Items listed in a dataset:
====================
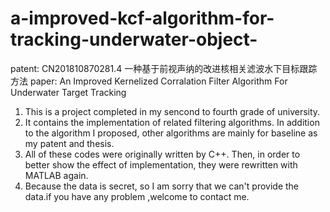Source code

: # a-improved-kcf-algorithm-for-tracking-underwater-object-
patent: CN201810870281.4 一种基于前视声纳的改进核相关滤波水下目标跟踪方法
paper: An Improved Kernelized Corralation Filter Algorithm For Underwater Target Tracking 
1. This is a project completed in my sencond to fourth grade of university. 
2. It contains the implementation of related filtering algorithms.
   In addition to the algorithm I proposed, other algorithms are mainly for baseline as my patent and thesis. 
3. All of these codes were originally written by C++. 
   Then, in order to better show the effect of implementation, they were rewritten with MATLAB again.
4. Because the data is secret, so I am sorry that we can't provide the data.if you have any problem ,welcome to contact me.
====================
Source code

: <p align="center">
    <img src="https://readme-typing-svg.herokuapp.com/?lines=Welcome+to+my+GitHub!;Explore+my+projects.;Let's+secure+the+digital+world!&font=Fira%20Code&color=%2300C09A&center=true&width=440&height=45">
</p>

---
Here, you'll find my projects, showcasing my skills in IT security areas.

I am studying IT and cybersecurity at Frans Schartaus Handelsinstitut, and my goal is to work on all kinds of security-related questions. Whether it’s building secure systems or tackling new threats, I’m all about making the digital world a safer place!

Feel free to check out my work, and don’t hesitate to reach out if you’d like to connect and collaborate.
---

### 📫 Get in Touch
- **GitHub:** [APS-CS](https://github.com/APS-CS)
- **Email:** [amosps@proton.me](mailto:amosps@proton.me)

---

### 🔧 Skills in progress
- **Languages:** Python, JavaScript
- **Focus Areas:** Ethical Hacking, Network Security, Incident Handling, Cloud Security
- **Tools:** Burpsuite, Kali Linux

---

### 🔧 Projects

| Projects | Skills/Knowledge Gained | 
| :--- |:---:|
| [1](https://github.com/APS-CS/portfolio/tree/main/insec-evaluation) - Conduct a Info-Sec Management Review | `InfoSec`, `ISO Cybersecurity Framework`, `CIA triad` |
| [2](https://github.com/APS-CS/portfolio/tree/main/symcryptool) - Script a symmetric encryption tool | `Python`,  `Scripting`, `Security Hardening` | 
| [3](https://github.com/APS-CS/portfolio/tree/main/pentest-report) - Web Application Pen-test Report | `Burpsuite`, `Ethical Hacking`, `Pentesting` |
====================
→ Your goal
State the number of lines in these entries that include the string "implementation". Provide nothing beyond that number.

→ Result
2